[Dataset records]

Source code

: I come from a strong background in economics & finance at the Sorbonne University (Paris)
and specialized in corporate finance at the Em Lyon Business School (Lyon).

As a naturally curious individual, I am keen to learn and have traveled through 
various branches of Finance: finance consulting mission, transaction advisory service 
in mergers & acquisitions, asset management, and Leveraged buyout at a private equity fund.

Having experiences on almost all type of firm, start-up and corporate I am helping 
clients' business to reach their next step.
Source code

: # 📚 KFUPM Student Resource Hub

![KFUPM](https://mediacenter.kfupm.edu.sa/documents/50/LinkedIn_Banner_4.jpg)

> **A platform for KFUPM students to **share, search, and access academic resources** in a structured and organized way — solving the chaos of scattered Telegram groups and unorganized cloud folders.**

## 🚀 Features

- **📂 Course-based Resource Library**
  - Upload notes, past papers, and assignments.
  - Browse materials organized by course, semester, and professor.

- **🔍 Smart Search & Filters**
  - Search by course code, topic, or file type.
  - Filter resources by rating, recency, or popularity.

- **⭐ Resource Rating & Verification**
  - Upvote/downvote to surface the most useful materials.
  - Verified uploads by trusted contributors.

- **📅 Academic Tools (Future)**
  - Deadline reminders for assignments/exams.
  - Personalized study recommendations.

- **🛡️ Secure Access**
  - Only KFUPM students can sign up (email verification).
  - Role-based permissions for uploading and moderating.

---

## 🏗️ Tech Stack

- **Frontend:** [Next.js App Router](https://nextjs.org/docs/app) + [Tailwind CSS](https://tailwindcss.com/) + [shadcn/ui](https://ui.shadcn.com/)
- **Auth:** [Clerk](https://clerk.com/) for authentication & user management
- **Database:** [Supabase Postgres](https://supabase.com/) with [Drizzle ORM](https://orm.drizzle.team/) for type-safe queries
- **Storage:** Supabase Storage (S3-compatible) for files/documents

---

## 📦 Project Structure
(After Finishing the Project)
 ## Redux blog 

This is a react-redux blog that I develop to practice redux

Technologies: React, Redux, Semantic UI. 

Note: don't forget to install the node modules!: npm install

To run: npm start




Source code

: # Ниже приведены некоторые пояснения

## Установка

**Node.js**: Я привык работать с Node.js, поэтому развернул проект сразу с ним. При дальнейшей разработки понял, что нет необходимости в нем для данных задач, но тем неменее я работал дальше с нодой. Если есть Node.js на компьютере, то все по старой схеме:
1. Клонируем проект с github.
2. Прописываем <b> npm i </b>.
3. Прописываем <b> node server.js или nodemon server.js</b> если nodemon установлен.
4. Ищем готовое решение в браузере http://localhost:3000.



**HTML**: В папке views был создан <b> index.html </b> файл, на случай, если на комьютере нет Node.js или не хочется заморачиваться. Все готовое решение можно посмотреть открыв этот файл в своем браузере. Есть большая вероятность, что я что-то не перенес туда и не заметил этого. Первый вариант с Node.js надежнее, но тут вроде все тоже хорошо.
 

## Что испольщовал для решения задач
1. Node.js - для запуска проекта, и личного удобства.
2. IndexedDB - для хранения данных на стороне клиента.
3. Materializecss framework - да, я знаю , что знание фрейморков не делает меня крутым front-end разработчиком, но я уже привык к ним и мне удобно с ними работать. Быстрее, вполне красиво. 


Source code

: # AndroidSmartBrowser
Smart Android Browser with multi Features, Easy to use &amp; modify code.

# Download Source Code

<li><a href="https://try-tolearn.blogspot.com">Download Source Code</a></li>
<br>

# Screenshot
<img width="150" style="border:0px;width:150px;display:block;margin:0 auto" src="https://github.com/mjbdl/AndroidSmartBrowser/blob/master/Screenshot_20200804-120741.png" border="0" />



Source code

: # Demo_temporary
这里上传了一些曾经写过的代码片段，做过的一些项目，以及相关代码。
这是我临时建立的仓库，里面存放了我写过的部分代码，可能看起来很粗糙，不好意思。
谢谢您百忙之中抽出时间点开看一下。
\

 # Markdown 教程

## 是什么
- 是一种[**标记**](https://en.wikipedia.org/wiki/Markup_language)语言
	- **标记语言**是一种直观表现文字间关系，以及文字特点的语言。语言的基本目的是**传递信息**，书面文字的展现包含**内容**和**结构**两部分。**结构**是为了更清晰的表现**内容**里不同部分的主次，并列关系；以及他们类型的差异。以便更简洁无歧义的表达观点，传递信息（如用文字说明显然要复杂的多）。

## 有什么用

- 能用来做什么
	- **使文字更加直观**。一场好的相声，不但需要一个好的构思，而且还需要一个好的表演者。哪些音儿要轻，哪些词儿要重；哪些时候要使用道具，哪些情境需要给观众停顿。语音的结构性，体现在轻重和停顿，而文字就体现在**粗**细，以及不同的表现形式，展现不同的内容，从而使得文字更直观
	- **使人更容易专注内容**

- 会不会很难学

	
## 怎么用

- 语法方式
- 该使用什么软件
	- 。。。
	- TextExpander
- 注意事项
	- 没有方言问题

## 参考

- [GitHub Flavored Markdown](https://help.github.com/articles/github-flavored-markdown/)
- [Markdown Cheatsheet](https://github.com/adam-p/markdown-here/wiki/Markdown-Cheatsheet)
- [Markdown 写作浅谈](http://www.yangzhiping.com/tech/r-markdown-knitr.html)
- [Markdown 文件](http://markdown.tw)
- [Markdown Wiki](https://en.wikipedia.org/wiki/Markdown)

● **TASK PROMPT**:
Which lines run from the one holding "这里上传了一些曾经写过的代码片段，做过的一些项目，以及相关代码。" through the end of the data? Write them out exactly, ends included, and add nothing.

● **SOLUTION TO THE PROBLEM**:
这里上传了一些曾经写过的代码片段，做过的一些项目，以及相关代码。
这是我临时建立的仓库，里面存放了我写过的部分代码，可能看起来很粗糙，不好意思。
谢谢您百忙之中抽出时间点开看一下。
\

 # Markdown 教程

## 是什么
- 是一种[**标记**](https://en.wikipedia.org/wiki/Markup_language)语言
	- **标记语言**是一种直观表现文字间关系，以及文字特点的语言。语言的基本目的是**传递信息**，书面文字的展现包含**内容**和**结构**两部分。**结构**是为了更清晰的表现**内容**里不同部分的主次，并列关系；以及他们类型的差异。以便更简洁无歧义的表达观点，传递信息（如用文字说明显然要复杂的多）。

## 有什么用

- 能用来做什么
	- **使文字更加直观**。一场好的相声，不但需要一个好的构思，而且还需要一个好的表演者。哪些音儿要轻，哪些词儿要重；哪些时候要使用道具，哪些情境需要给观众停顿。语音的结构性，体现在轻重和停顿，而文字就体现在**粗**细，以及不同的表现形式，展现不同的内容，从而使得文字更直观
	- **使人更容易专注内容**

- 会不会很难学

	
## 怎么用

- 语法方式
- 该使用什么软件
	- 。。。
	- TextExpander
- 注意事项
	- 没有方言问题

## 参考

- [GitHub Flavored Markdown](https://help.github.com/articles/github-flavored-markdown/)
- [Markdown Cheatsheet](https://github.com/adam-p/markdown-here/wiki/Markdown-Cheatsheet)
- [Markdown 写作浅谈](http://www.yangzhiping.com/tech/r-markdown-knitr.html)
- [Markdown 文件](http://markdown.tw)
- [Markdown Wiki](https://en.wikipedia.org/wiki/Markdown)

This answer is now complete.